A major player in cybersecurity, CrowdStrike, released an automatic update for their protection software that didn’t go as planned, which led to global disruptions and concerns about digital security and our reliance on computers.
“The software happened to have some bugs in it, or at least one major bug that caused a large number of Windows hosts that were running the software to get a blue ‘screen of death,’ which is basically when Windows doesn’t boot,” said Nathan Evans, a computer science and cyber security professor at the University of Denver, who is also the Director of Cyber Security Programs there. “It basically froze a large number of Windows machines.”
Evans says the mistake in the update likely stemmed from a lack of proper testing prior to deployment.
“Unfortunately, nobody writes perfect software, and so, software bugs will happen,” Evans said. “I think, in this case, they probably made a mistake in pushing out an update or a patch that hadn’t been rigorously tested enough, so the solution in this case would have been for them to do a lot more testing before releasing this update.”
Evans says while these incidents are rare, another global incident like this is “not impossible.”
“We can’t say for sure whether something of this scale will happen again, but it’s not impossible that it will happen again, and people just need to be vigilant and make sure that they’re testing all of their software before they push out updates and patches to try to ensure things like this don’t happen in the future,” Evans said.
To be prepared for future incidents, Evans suggests a few key steps for both companies and individuals.

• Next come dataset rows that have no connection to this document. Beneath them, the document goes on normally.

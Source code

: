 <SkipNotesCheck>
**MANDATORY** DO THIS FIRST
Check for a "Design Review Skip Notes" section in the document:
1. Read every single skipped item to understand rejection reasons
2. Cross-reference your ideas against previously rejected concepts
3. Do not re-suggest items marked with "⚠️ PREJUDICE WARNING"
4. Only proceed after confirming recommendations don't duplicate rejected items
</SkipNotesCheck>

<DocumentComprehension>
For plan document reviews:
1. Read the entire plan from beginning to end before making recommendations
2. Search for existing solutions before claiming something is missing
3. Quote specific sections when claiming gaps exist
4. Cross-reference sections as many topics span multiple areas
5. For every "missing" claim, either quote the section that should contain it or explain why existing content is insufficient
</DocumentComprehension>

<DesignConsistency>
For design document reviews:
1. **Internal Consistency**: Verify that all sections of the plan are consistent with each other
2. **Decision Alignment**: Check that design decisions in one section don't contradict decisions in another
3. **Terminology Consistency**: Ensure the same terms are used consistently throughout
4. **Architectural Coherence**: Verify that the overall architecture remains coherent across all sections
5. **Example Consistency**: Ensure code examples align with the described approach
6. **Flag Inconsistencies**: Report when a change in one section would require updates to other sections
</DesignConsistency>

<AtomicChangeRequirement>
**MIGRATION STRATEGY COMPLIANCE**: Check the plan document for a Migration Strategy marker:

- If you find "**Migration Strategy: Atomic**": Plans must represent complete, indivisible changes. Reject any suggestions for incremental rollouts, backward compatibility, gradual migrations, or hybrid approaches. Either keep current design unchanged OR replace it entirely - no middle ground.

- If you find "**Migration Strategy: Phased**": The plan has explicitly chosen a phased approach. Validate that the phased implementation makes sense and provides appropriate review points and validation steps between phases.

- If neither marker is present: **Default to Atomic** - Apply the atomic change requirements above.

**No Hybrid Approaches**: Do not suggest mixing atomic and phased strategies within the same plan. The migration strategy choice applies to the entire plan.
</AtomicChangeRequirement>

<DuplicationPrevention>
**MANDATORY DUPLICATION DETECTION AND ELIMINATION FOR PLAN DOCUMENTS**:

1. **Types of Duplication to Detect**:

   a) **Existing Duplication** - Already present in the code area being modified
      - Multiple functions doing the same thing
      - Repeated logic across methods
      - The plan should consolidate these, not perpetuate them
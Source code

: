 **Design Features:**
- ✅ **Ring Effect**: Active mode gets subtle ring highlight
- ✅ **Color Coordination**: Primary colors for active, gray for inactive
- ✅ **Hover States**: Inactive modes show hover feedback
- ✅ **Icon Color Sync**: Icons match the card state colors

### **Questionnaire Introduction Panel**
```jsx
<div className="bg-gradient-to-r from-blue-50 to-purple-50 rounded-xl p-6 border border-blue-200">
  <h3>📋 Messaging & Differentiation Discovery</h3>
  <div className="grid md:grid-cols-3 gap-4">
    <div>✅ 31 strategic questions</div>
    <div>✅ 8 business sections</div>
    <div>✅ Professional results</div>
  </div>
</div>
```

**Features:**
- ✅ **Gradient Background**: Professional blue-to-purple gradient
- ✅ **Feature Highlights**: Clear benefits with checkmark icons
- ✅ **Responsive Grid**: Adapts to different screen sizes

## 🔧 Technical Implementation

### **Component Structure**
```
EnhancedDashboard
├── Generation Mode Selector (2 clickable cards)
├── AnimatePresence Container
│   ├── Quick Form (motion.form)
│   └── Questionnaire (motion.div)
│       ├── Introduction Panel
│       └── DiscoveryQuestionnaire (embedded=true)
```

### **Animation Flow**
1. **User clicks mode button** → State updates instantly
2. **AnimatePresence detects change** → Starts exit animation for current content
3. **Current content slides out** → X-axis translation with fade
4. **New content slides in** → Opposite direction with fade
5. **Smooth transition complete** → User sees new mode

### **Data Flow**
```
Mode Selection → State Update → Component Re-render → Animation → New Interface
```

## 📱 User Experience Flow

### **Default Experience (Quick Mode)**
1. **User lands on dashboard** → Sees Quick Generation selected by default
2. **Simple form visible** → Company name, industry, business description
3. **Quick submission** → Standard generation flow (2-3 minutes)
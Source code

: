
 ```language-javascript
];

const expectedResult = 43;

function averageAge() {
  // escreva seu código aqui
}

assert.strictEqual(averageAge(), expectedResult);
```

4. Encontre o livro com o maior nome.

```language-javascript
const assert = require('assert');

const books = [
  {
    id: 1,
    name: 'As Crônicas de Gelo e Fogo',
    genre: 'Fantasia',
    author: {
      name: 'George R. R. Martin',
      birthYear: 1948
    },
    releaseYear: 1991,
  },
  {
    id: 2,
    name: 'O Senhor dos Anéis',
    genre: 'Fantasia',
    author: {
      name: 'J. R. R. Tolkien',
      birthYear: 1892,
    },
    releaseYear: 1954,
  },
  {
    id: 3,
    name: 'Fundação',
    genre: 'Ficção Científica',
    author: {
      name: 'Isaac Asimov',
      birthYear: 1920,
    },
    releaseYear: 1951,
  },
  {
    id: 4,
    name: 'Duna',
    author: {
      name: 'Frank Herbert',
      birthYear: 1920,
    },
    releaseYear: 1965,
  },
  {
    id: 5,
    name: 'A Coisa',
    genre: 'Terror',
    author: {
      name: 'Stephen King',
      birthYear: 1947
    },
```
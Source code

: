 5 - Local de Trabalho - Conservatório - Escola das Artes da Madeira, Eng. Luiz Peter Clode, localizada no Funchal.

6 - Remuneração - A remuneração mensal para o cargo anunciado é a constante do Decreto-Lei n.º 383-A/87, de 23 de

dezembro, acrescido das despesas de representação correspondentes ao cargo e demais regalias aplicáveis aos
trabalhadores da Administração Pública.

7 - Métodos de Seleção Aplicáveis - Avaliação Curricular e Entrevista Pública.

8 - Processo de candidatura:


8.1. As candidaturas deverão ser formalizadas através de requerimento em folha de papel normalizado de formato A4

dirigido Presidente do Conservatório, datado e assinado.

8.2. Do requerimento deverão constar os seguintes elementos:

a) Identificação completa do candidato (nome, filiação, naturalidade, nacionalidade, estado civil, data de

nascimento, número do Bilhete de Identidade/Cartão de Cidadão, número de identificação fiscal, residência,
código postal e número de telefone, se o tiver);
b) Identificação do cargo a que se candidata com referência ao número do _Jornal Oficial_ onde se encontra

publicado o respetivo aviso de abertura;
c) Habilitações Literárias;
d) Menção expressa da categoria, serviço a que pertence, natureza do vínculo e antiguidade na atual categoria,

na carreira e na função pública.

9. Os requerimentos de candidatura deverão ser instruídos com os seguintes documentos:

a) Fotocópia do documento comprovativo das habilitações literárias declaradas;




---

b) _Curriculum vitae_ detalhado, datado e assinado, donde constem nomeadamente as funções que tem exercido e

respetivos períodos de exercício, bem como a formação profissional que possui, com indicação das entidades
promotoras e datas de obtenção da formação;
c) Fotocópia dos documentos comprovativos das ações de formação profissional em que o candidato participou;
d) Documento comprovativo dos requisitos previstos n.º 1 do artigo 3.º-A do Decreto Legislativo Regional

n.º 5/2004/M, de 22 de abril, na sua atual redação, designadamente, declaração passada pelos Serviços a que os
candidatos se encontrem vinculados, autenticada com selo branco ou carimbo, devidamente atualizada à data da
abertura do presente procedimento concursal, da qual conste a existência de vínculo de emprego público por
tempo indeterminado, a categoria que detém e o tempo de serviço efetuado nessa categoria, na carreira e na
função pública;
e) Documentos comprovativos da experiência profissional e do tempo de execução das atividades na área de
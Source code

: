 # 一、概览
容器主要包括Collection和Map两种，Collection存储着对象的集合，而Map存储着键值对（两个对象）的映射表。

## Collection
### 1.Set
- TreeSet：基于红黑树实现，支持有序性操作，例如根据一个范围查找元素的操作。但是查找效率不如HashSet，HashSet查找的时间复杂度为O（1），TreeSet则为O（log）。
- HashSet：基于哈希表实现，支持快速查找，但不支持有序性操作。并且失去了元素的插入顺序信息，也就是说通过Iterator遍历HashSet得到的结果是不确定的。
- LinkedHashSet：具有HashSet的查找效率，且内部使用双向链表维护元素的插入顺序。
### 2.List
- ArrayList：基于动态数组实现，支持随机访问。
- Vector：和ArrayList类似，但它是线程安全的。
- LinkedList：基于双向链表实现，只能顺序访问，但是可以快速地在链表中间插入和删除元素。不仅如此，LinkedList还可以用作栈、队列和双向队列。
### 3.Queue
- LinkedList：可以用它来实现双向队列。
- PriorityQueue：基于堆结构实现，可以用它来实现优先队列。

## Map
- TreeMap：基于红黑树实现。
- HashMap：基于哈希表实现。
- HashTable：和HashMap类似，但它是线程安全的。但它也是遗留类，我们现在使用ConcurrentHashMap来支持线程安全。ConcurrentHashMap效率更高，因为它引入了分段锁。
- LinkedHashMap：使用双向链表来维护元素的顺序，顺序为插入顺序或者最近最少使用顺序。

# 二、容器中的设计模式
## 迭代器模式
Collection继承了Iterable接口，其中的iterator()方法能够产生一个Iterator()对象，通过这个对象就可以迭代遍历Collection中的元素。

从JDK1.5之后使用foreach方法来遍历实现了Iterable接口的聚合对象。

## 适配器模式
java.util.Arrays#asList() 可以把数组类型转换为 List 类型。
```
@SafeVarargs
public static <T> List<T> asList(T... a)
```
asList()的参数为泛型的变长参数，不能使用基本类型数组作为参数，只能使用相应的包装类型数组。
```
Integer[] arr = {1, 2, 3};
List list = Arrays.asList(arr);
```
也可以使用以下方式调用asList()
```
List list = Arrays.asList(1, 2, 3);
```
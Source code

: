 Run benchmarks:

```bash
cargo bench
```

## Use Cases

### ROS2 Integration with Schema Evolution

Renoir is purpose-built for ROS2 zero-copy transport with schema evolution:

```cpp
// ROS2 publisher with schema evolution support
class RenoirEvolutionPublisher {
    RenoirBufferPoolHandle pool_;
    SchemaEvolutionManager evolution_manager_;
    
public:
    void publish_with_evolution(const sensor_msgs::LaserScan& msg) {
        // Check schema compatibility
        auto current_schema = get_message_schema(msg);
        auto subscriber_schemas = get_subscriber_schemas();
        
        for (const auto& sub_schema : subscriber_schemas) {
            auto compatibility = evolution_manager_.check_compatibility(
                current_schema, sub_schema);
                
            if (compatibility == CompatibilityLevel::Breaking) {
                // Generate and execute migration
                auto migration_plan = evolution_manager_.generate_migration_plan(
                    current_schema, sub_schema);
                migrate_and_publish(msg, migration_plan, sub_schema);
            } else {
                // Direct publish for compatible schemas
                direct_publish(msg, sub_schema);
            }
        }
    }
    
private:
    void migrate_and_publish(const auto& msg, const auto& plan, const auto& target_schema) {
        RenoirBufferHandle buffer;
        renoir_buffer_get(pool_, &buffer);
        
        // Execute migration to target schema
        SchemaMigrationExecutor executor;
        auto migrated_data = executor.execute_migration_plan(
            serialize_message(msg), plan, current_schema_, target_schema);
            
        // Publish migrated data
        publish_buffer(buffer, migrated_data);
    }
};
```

“We are wholly reliant on technology and computers for lots of things. I generally think that that’s a good thing, because think about how much it helps our lives and how much it makes our jobs easier, but you know, people should always in the back of their mind, think, ‘what happens if I lose my computer tomorrow, and what would be the impact of that,'” Evans said. “I think that each individual and organizations need to be aware that things like this can happen and have plans in place to recover from it.”
Evans added, “for example, having offline copies of your important medical documents or your bank documents, is always a good idea, and having backups of all of your important files on your computer, and making sure that you know you’re not storing something that you absolutely need to have in an emergency only in in one place, especially digitally.”
The CrowdStrike update that caused Friday’s chaos was released automatically to Microsoft Windows customers.
Evans says it’s generally a good thing to be enrolled in automatic updates to keep your computer safe from cyber-attacks or viruses, but in the future, experts say taking proactive steps can help mitigate potential impacts, including staying informed about updates from software providers and being cautious about immediately installing them until they are confirmed stable.